His second error was to suggest that the evidence was clear and unequivocal and effectively was volunteered by the witness rather than a statement was dragged out of Mr Grech that he believed he’d seen a communication from the Prime Minister’s office. No one who reads that transcript, or who already by Sunday knew that Turnbull and Abetz had met with Grech and Grech had told them of the e-mail could be under any misapprehension than that the claim of the existence of the e-mail was made by Senator Abetz. To avoid the attempts by Treasury staff to stop Grech answering the question Senator Abetz asked "All right. The most appropriate official to answer this question: Mr Grech, to your personal knowledge, have you personally sighted any correspondence — email, note, memorandum or any type of documentation emanating from the Prime Minister’s office to Treasury — concerning Mr John Grant and the OzCar facility? and all Mr Grech said is that he believed it existed." This was not a Senator naively asking a question. (37 of the transcript).

Finally, Turnbull falsely restated the central charge. The charge is that Wayne Swan misled the Parliament on 4 June by stating that Mr Grant was treated the same as anybody else or that anybody else would have been treated. Turnbull changed the claim to a claim that Grant as a “mate” of the PM had received preferential treatment. As the Government pointed out in the end Grant got nothing from OzCar (a strange definition of special treatment), other car dealers did have their individual cases referred, Grant was the only car dealer for whom the referring member made the request that the Treasurer speak to them, and the decision to send information to the Treasurer at home was made by the public servant. There is no evidence that the Treasurer did anything as a consequence of receiving those e-mails.
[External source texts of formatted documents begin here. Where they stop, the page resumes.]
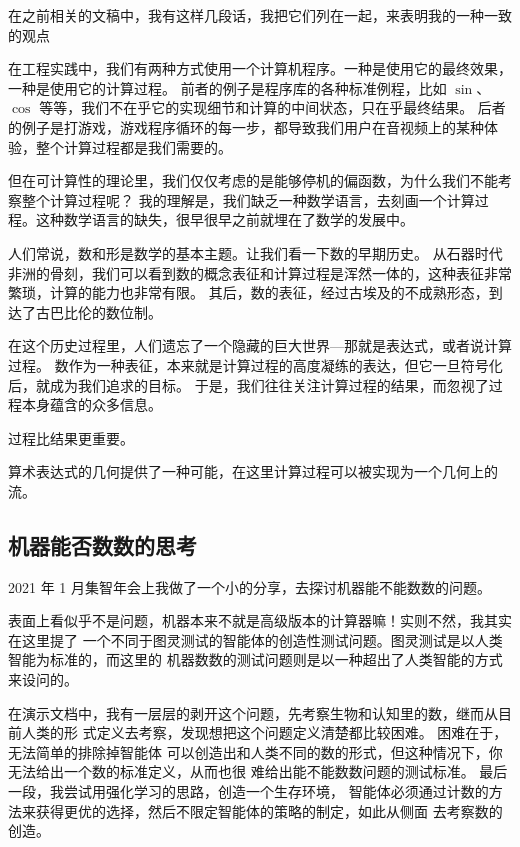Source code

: \documentclass[a4paper,12pt]{article}
\numberwithin{problem}{section}
\numberwithin{definition}{section}
\numberwithin{lemma}{section}
\numberwithin{proposition}{section}
\numberwithin{theorem}{section}
\numberwithin{grammar}{section}
\numberwithin{program}{section}
\numberwithin{convention}{section}
\numberwithin{corollary}{section}
\begin{document}
在之前相关的文稿中，我有这样几段话，我把它们列在一起，来表明我的一种一致的观点

\begin{displayquote}
在工程实践中，我们有两种方式使用一个计算机程序。一种是使用它的最终效果，一种是使用它的计算过程。
前者的例子是程序库的各种标准例程，比如 $\sin$、$\cos$ 等等，我们不在乎它的实现细节和计算的中间状态，只在乎最终结果。
后者的例子是打游戏，游戏程序循环的每一步，都导致我们用户在音视频上的某种体验，整个计算过程都是我们需要的。
\end{displayquote}

但在可计算性的理论里，我们仅仅考虑的是能够停机的偏函数，为什么我们不能考察整个计算过程呢？
我的理解是，我们缺乏一种数学语言，去刻画一个计算过程。这种数学语言的缺失，很早很早之前就埋在了数学的发展中。

\begin{displayquote}
人们常说，数和形是数学的基本主题。让我们看一下数的早期历史。
从石器时代非洲的骨刻，我们可以看到数的概念表征和计算过程是浑然一体的，这种表征非常繁琐，计算的能力也非常有限。
其后，数的表征，经过古埃及的不成熟形态，到达了古巴比伦的数位制。

在这个历史过程里，人们遗忘了一个隐藏的巨大世界—那就是表达式，或者说计算过程。
数作为一种表征，本来就是计算过程的高度凝练的表达，但它一旦符号化后，就成为我们追求的目标。
于是，我们往往关注计算过程的结果，而忽视了过程本身蕴含的众多信息。

过程比结果更重要。
\end{displayquote}

算术表达式的几何提供了一种可能，在这里计算过程可以被实现为一个几何上的流。

\subsection{机器能否数数的思考}

2021 年 1 月集智年会上我做了一个小的分享，去探讨机器能不能数数的问题。

表面上看似乎不是问题，机器本来不就是高级版本的计算器嘛！实则不然，我其实在这里提了
一个不同于图灵测试的智能体的创造性测试问题。图灵测试是以人类智能为标准的，而这里的
机器数数的测试问题则是以一种超出了人类智能的方式来设问的。

在演示文档中，我有一层层的剥开这个问题，先考察生物和认知里的数，继而从目前人类的形
式定义去考察，发现想把这个问题定义清楚都比较困难。 困难在于，无法简单的排除掉智能体
可以创造出和人类不同的数的形式，但这种情况下，你无法给出一个数的标准定义，从而也很
难给出能不能数数问题的测试标准。 最后一段，我尝试用强化学习的思路，创造一个生存环境，
智能体必须通过计数的方法来获得更优的选择，然后不限定智能体的策略的制定，如此从侧面
去考察数的创造。
\end{document}
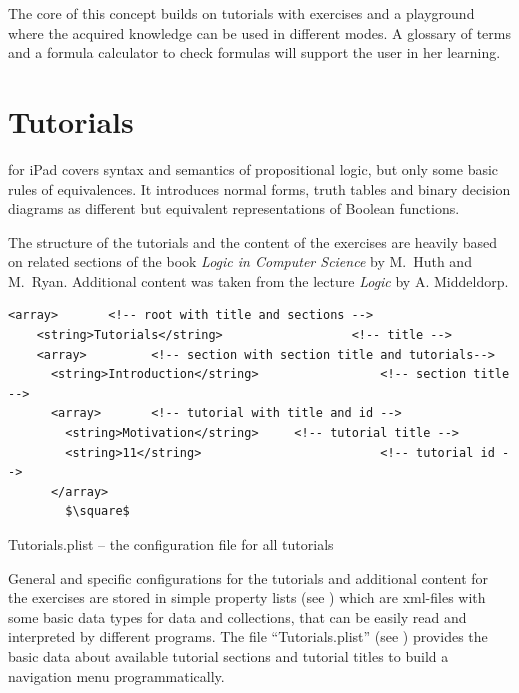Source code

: 

The core of this concept builds on tutorials with exercises 
and a playground where the %
acquired knowledge can be used in different modes. 
A glossary of terms and a formula calculator to check formulas will support the user in her learning.

\section{Tutorials}

\Nyaya for iPad covers syntax and semantics of propositional logic, 
but only some basic rules of equivalences.
It introduces normal forms, truth tables and binary decision diagrams 
as different but equivalent representations of Boolean functions.

The structure of the tutorials and the content of the exercises are heavily based on %
related sections of the book  
{\em Logic in Computer Science}  by M.~Huth and M.~Ryan. \cite{Huth:2004:LCS:975331}
Additional content was taken from the lecture {\em Logic}  by {A. Middeldorp}. \cite{Middeldorp:2012:LICS}


\begin{table}[htdp]
\begin{center}
\begin{lstlisting}[mathescape,firstnumber=5]
  <array> 		<!-- root with title and sections -->
    <string>Tutorials</string> 					<!-- title -->
    <array>			<!-- section with section title and tutorials-->
      <string>Introduction</string> 				<!-- section title -->
      <array>		<!-- tutorial with title and id -->
        <string>Motivation</string> 	<!-- tutorial title -->
        <string>11</string> 						<!-- tutorial id -->
      </array>
		$\square$
\end{lstlisting}
\caption{Tutorials.plist – the configuration file for all tutorials}
\label{tab:TUTORIALPLIST}
\end{center}
\end{table}%

General and specific configurations for the tutorials and additional content for the exercises 
are stored in simple property lists (see ) %
which are xml-files with some basic data types for data and collections, 
that can be easily read and interpreted by different programs.
The file “Tutorials.plist” (see ) 
provides the basic data about available tutorial sections and tutorial titles 
to build a navigation menu programmatically.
The most telling part of the Grech testimony o 19 June was when he said “Senator, actually I have been in the public service now for 20 years, and I take my work very
seriously. When a Minister’s office — I previously also worked in Prime Minister and Cabinet — so when the PMO or the Treasurer’s office approach you with something, you give it priority. In the case of Mr Grant, the referral came from Andrew, and it was made clear to me that it was something that had to be managed and that is what I tried to do.” (page 23 of the transcript linked above). In other words, the idea that the referral from the Treasurer’s office was anything more than a referral because that is the right thing for an elected representative to do, came from Mr Grech. It is something Mr Grech claims to have learned over the twelve years of coalition Government you are supposed to do.

We learn a lot about Turnbull from all of this. His pride won’t let him drop it and it can only end badly for him. Every time he opens his mouth he adds to his credibility problem. On the weekend we got two more articles on his history, the first was Peter Hatcher with his recount of Keating's assessment to Rudd of Turnbull. That he is brilliant, that he is fearless....and that he has no judgement. Annabel Crabb meanwhile told us that it was not in Turnbull's nature to be cautious. She actually did a good job of analysing how the characteristics of risk taking in a businessman might not be the same characteristics for risk taking as a politician. he did err later in saying "Like the barrister he is, he leaves no point unaddressed." The reality is that Turnbull's career as a barrister was brief - or one brief I think. Spycatcher was, I think, his only case.

Peter Hartcher concludes that Turnbull is now weaker than he bagan. He notes that it was self-inflicted, it has a developed a huge scale due to the eagerness and because its repercussions are felt by all in the Liberal hierarchy, including supposedly some/many who counselled a more measured approach.

Finally, I find the please by Malcolm Farr and Kim Sawyer to protect "whistleblowers" misguided. Grech was not a whistleblower, he was a leaker. A whisleblower provides information that is politically damaging because it reveals maladministration, a leaker reveals information for political gain. A whistleblower provides accurate information, not fabricated e-mails.

Some commentators have tried to compare Turnbull's use of the Grech leaks to Rudd's use of the Wilkie ONA material. The latter may have been Austeo - but it also exposed that the coalition had lied about the nature of the intelligence advice they received on Iraq. That is a very bid difference.